Green, least concern

Best Time to See

June, July, August

Natural Habitat

Cornfields, roadsides and hedgerows, particularly on light and sandy soils.

An iconic image of rural meadows, the bright blue cornflower was once a common sight in cornfields, but it has declined dramatically in the wild in the last 60 years. Fields full of cornflowers were last seen in Britain between the wars.

How’s it doing?
The cornflower owes its decline to modern agricultural practices, such as increased use of herbicides and fertilisers, the development of highly competitive crop varieties, the destruction of field-edges, the demise of traditional crop rotations, improved seed-corn cleaning and the conversion of marginal arable land to pasture. These factors continue to be a threat to its future. The decline of the cornflower illustrates what has happened to many of our wildflowers over the last 60 years.

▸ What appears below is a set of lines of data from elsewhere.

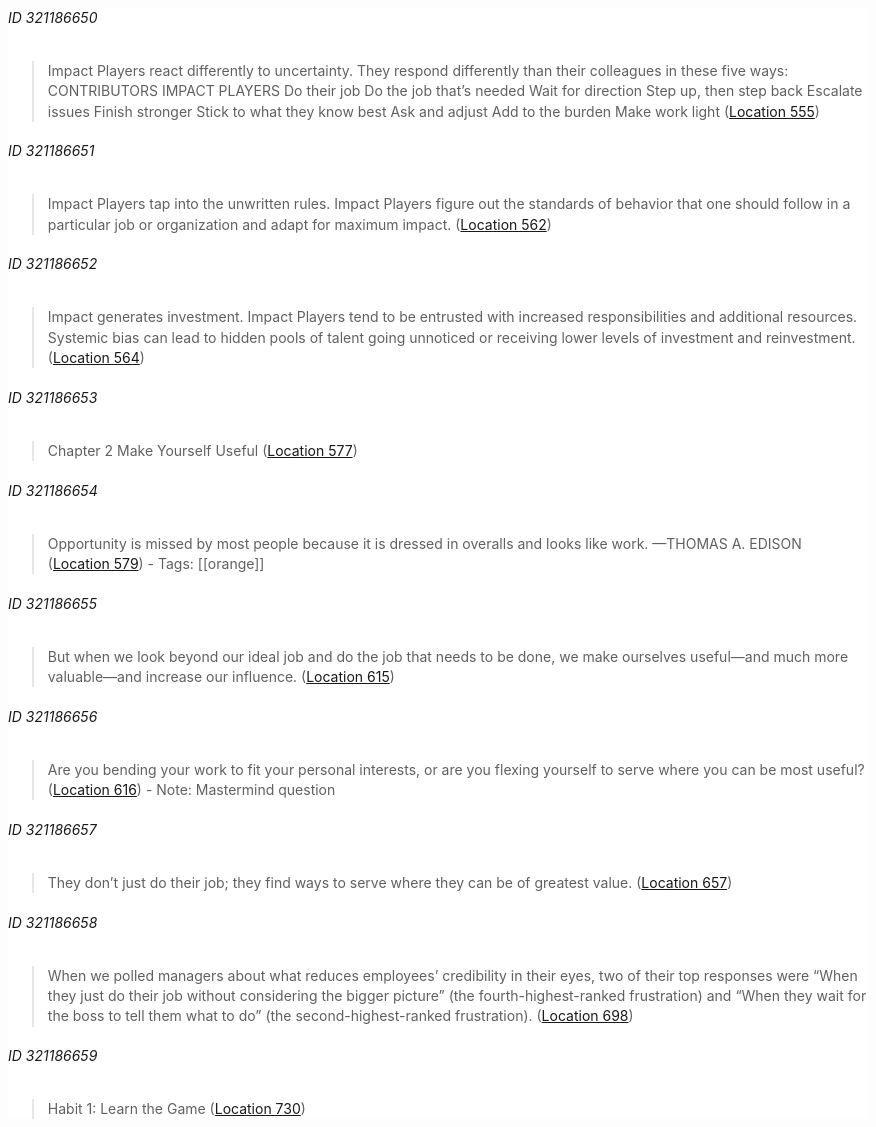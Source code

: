 ###### ID 321186650
> Impact Players react differently to uncertainty. They respond differently than their colleagues in these five ways: CONTRIBUTORS IMPACT PLAYERS Do their job Do the job that’s needed Wait for direction Step up, then step back Escalate issues Finish stronger Stick to what they know best Ask and adjust Add to the burden Make work light ([Location 555](https://readwise.io/to_kindle?action=open&asin=B08R3WH6N7&location=555))
    
###### ID 321186651
> Impact Players tap into the unwritten rules. Impact Players figure out the standards of behavior that one should follow in a particular job or organization and adapt for maximum impact. ([Location 562](https://readwise.io/to_kindle?action=open&asin=B08R3WH6N7&location=562))
    
###### ID 321186652
> Impact generates investment. Impact Players tend to be entrusted with increased responsibilities and additional resources. Systemic bias can lead to hidden pools of talent going unnoticed or receiving lower levels of investment and reinvestment. ([Location 564](https://readwise.io/to_kindle?action=open&asin=B08R3WH6N7&location=564))
    
###### ID 321186653
> Chapter 2 Make Yourself Useful ([Location 577](https://readwise.io/to_kindle?action=open&asin=B08R3WH6N7&location=577))
    
###### ID 321186654
> Opportunity is missed by most people because it is dressed in overalls and looks like work. —THOMAS A. EDISON ([Location 579](https://readwise.io/to_kindle?action=open&asin=B08R3WH6N7&location=579)) 
    - Tags: [[orange]] 
    
###### ID 321186655
> But when we look beyond our ideal job and do the job that needs to be done, we make ourselves useful—and much more valuable—and increase our influence. ([Location 615](https://readwise.io/to_kindle?action=open&asin=B08R3WH6N7&location=615))
    
###### ID 321186656
> Are you bending your work to fit your personal interests, or are you flexing yourself to serve where you can be most useful? ([Location 616](https://readwise.io/to_kindle?action=open&asin=B08R3WH6N7&location=616))
    - Note: Mastermind question
    
###### ID 321186657
> They don’t just do their job; they find ways to serve where they can be of greatest value. ([Location 657](https://readwise.io/to_kindle?action=open&asin=B08R3WH6N7&location=657))
    
###### ID 321186658
> When we polled managers about what reduces employees’ credibility in their eyes, two of their top responses were “When they just do their job without considering the bigger picture” (the fourth-highest-ranked frustration) and “When they wait for the boss to tell them what to do” (the second-highest-ranked frustration). ([Location 698](https://readwise.io/to_kindle?action=open&asin=B08R3WH6N7&location=698))
    
###### ID 321186659
> Habit 1: Learn the Game ([Location 730](https://readwise.io/to_kindle?action=open&asin=B08R3WH6N7&location=730))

Fortunately in the late 1980s and early 1990s, it began to reappear particularly on unsprayed set-aside land and in ground disturbed by the Department of Transport’s extensive programme of road-building. This brought long-buried seed to the surface.

Did you know?
The cornflower is also known as the Bluebottle, Bachelor’s Buttons, Blue bonnets, Brooms and Brushes, Corn-blinks, Ladder love, Logger-heads, Miller’s delight, Pin-cushion, Witch bells, Witch’s thimble and Blavers.

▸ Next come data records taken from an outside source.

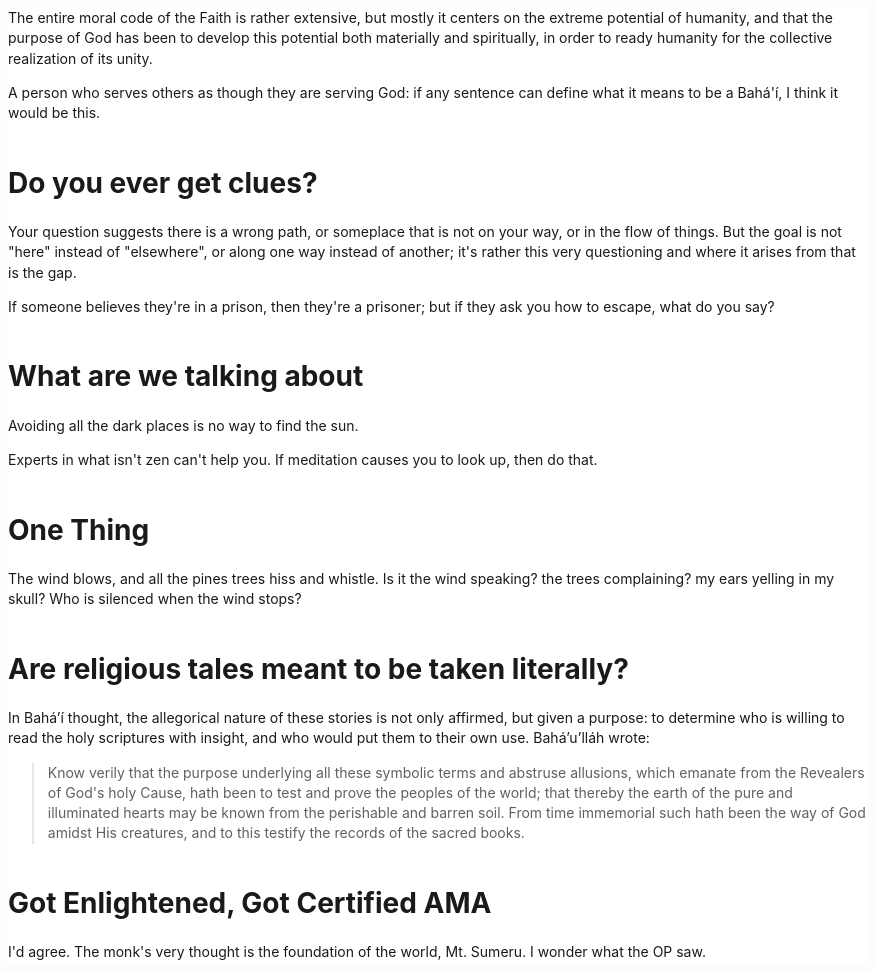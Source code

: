 The entire moral code of the Faith is rather extensive, but mostly it centers
on the extreme potential of humanity, and that the purpose of God has been to
develop this potential both materially and spiritually, in order to ready
humanity for the collective realization of its unity.

A person who serves others as though they are serving God: if any sentence can
define what it means to be a Bahá'í, I think it would be this.

# Do you ever get clues?

Your question suggests there is a wrong path, or someplace that is not on your
way, or in the flow of things. But the goal is not "here" instead of
"elsewhere", or along one way instead of another; it's rather this very
questioning and where it arises from that is the gap.

If someone believes they're in a prison, then they're a prisoner; but if they
ask you how to escape, what do you say?

# What are we talking about

Avoiding all the dark places is no way to find the sun.

Experts in what isn't zen can't help you. If meditation causes you to look up,
then do that.

# One Thing

The wind blows, and all the pines trees hiss and whistle. Is it the wind
speaking? the trees complaining? my ears yelling in my skull? Who is silenced
when the wind stops?

# Are religious tales meant to be taken literally?

In Bahá’í thought, the allegorical nature of these stories is not only
affirmed, but given a purpose: to determine who is willing to read the holy
scriptures with insight, and who would put them to their own use. Bahá’u’lláh
wrote:

> Know verily that the purpose underlying all these symbolic terms and
> abstruse allusions, which emanate from the Revealers of God's holy Cause,
> hath been to test and prove the peoples of the world; that thereby the earth
> of the pure and illuminated hearts may be known from the perishable and
> barren soil. From time immemorial such hath been the way of God amidst His
> creatures, and to this testify the records of the sacred books.

# Got Enlightened, Got Certified AMA

I'd agree. The monk's very thought is the foundation of the world, Mt. Sumeru.
I wonder what the OP saw.

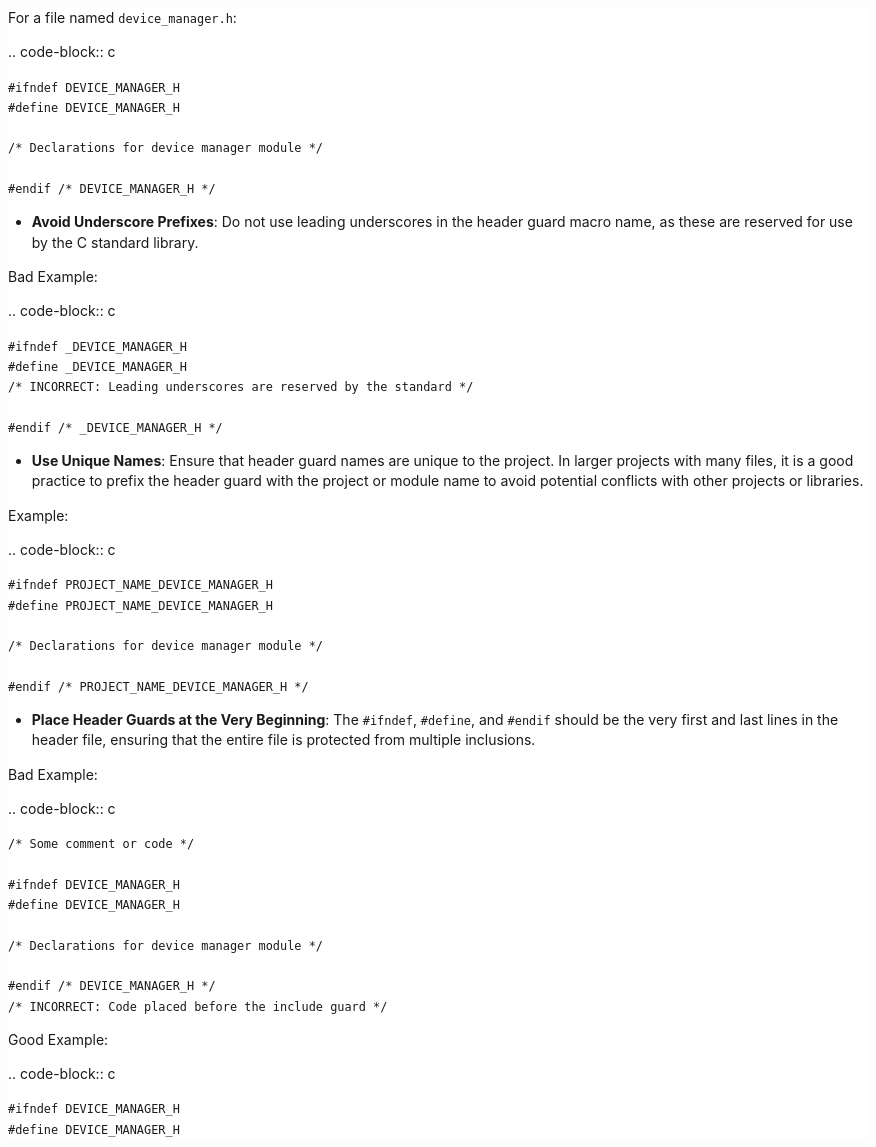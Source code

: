 For a file named `device_manager.h`:

.. code-block:: c

    #ifndef DEVICE_MANAGER_H
    #define DEVICE_MANAGER_H

    /* Declarations for device manager module */

    #endif /* DEVICE_MANAGER_H */

- **Avoid Underscore Prefixes**: Do not use leading underscores in the header guard macro name, as these are reserved for use by the C standard library.

Bad Example:

.. code-block:: c

    #ifndef _DEVICE_MANAGER_H
    #define _DEVICE_MANAGER_H
    /* INCORRECT: Leading underscores are reserved by the standard */

    #endif /* _DEVICE_MANAGER_H */

- **Use Unique Names**: Ensure that header guard names are unique to the project. In larger projects with many files, it is a good practice to prefix the header guard with the project or module name to avoid potential conflicts with other projects or libraries.

Example:

.. code-block:: c

    #ifndef PROJECT_NAME_DEVICE_MANAGER_H
    #define PROJECT_NAME_DEVICE_MANAGER_H

    /* Declarations for device manager module */

    #endif /* PROJECT_NAME_DEVICE_MANAGER_H */

- **Place Header Guards at the Very Beginning**: The `#ifndef`, `#define`, and `#endif` should be the very first and last lines in the header file, ensuring that the entire file is protected from multiple inclusions.

Bad Example:

.. code-block:: c

    /* Some comment or code */

    #ifndef DEVICE_MANAGER_H
    #define DEVICE_MANAGER_H

    /* Declarations for device manager module */

    #endif /* DEVICE_MANAGER_H */
    /* INCORRECT: Code placed before the include guard */

Good Example:

.. code-block:: c

    #ifndef DEVICE_MANAGER_H
    #define DEVICE_MANAGER_H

Before so many exotics began to flood into English gardens, the Cornflower was much cultivated.

Cornflower is striking enough to have given its name to a colour.
The most valuable blue sapphires are called cornflower blue, having a medium-dark violet-blue tone.

Cornflowers were found in Tutankhamun’s tomb in Egypt. Despite having being over 3,000 years old they had lost very little of their colour.

The French wear cornflowers much like we wear poppies: as a symbol of remembrance. It is known as the Bleuet de France. They are the national flower of France, Germany, Estonia, Belarus and the Czech republic.

Cornflower used to be taken against poison, plague, wounds, fevers and inflammations. The dried flowers are still used to make medicine. The petals add flecks of brilliant blue to tea and people take the astringent, diuretic and anti-inflammatory herbal tea to treat water retention, fever, constipation, and chest congestion. Women consume it for menstrual disorders and vaginal yeast infections. People also take it as a tonic, bitter, and liver and gallbladder stimulant. Juice from the flowers, mixed with alum, can be used by water-colourists.